▶ Task statement
Everything in the records should be repeated exactly, down to the last character.

BEGIN Data to process

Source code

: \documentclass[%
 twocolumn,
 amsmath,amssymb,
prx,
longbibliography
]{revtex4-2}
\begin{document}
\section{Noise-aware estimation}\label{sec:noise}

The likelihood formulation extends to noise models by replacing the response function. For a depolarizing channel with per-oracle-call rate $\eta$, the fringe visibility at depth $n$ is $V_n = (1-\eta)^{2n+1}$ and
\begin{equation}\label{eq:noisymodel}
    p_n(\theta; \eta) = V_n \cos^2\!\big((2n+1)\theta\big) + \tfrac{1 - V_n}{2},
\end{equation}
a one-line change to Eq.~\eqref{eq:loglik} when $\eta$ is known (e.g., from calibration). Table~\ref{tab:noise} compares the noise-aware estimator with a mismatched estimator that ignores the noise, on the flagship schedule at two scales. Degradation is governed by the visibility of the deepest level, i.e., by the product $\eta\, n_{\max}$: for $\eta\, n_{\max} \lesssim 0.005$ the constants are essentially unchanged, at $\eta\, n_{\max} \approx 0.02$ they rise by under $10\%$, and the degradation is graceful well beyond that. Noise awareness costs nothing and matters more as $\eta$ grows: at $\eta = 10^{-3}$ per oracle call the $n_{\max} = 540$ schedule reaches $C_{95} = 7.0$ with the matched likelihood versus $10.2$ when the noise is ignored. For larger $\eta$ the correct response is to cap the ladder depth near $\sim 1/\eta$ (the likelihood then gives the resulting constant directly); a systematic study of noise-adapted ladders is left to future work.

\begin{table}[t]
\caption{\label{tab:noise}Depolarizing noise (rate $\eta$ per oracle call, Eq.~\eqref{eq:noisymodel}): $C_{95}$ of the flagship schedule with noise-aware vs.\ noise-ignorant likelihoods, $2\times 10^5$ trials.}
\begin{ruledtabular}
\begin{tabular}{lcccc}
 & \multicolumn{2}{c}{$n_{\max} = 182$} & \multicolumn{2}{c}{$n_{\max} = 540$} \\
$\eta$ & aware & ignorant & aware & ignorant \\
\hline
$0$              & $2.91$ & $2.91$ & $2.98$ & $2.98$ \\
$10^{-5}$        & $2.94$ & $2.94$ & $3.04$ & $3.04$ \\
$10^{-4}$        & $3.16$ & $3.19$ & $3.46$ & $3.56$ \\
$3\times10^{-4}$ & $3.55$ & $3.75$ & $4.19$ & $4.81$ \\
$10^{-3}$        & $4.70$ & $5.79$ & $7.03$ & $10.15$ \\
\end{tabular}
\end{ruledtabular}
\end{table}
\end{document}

END Data to process

▶ Exercise result
Source code

: \documentclass[%
 twocolumn,
 amsmath,amssymb,
prx,
longbibliography
]{revtex4-2}
\begin{document}
\section{Noise-aware estimation}\label{sec:noise}

The likelihood formulation extends to noise models by replacing the response function. For a depolarizing channel with per-oracle-call rate $\eta$, the fringe visibility at depth $n$ is $V_n = (1-\eta)^{2n+1}$ and
\begin{equation}\label{eq:noisymodel}
    p_n(\theta; \eta) = V_n \cos^2\!\big((2n+1)\theta\big) + \tfrac{1 - V_n}{2},
\end{equation}
a one-line change to Eq.~\eqref{eq:loglik} when $\eta$ is known (e.g., from calibration). Table~\ref{tab:noise} compares the noise-aware estimator with a mismatched estimator that ignores the noise, on the flagship schedule at two scales. Degradation is governed by the visibility of the deepest level, i.e., by the product $\eta\, n_{\max}$: for $\eta\, n_{\max} \lesssim 0.005$ the constants are essentially unchanged, at $\eta\, n_{\max} \approx 0.02$ they rise by under $10\%$, and the degradation is graceful well beyond that. Noise awareness costs nothing and matters more as $\eta$ grows: at $\eta = 10^{-3}$ per oracle call the $n_{\max} = 540$ schedule reaches $C_{95} = 7.0$ with the matched likelihood versus $10.2$ when the noise is ignored. For larger $\eta$ the correct response is to cap the ladder depth near $\sim 1/\eta$ (the likelihood then gives the resulting constant directly); a systematic study of noise-adapted ladders is left to future work.

\begin{table}[t]
\caption{\label{tab:noise}Depolarizing noise (rate $\eta$ per oracle call, Eq.~\eqref{eq:noisymodel}): $C_{95}$ of the flagship schedule with noise-aware vs.\ noise-ignorant likelihoods, $2\times 10^5$ trials.}
\begin{ruledtabular}
\begin{tabular}{lcccc}
 & \multicolumn{2}{c}{$n_{\max} = 182$} & \multicolumn{2}{c}{$n_{\max} = 540$} \\
$\eta$ & aware & ignorant & aware & ignorant \\
\hline
$0$              & $2.91$ & $2.91$ & $2.98$ & $2.98$ \\
$10^{-5}$        & $2.94$ & $2.94$ & $3.04$ & $3.04$ \\
$10^{-4}$        & $3.16$ & $3.19$ & $3.46$ & $3.56$ \\
$3\times10^{-4}$ & $3.55$ & $3.75$ & $4.19$ & $4.81$ \\
$10^{-3}$        & $4.70$ & $5.79$ & $7.03$ & $10.15$ \\
\end{tabular}
\end{ruledtabular}
\end{table}
\end{document}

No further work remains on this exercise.